**WHAT TO WORK ON:** Work out how many lines in the material below hold the word "const". Write only the number.

**INPUT DATA:**

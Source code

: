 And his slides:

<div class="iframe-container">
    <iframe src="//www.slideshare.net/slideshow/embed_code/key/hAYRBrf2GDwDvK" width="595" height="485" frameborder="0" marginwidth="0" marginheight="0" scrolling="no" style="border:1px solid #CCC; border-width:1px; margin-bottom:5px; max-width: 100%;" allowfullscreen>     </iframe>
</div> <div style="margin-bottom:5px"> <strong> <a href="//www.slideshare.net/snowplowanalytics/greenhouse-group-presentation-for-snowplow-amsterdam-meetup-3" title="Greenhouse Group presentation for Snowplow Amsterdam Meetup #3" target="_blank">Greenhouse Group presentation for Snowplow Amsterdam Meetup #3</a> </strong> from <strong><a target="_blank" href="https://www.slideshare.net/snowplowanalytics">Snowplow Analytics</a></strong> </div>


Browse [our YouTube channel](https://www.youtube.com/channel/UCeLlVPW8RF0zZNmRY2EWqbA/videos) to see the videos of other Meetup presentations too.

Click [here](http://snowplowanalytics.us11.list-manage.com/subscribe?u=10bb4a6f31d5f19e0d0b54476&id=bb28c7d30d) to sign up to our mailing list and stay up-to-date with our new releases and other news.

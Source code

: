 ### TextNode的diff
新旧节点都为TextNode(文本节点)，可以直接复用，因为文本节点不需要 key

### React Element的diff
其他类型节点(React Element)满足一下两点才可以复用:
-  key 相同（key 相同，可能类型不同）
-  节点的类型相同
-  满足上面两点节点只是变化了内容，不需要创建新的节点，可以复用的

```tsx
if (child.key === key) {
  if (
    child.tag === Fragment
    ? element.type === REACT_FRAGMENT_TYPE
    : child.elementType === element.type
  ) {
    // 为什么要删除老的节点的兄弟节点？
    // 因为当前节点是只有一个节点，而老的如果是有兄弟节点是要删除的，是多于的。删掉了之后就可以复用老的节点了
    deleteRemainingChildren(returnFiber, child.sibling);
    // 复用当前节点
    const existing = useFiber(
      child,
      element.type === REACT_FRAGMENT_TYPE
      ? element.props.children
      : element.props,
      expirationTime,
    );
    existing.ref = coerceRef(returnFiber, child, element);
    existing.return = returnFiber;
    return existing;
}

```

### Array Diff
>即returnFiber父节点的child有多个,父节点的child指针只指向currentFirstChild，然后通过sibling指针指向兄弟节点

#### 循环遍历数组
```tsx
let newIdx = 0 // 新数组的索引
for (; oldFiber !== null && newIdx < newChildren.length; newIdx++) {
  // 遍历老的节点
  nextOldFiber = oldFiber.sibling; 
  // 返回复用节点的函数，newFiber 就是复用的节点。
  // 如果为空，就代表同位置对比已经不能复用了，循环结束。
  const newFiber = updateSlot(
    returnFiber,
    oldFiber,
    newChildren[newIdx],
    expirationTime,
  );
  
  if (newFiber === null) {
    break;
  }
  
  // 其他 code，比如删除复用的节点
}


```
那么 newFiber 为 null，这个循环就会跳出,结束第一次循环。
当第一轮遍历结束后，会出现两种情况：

**RESPONSE TO THE EXERCISE:** 2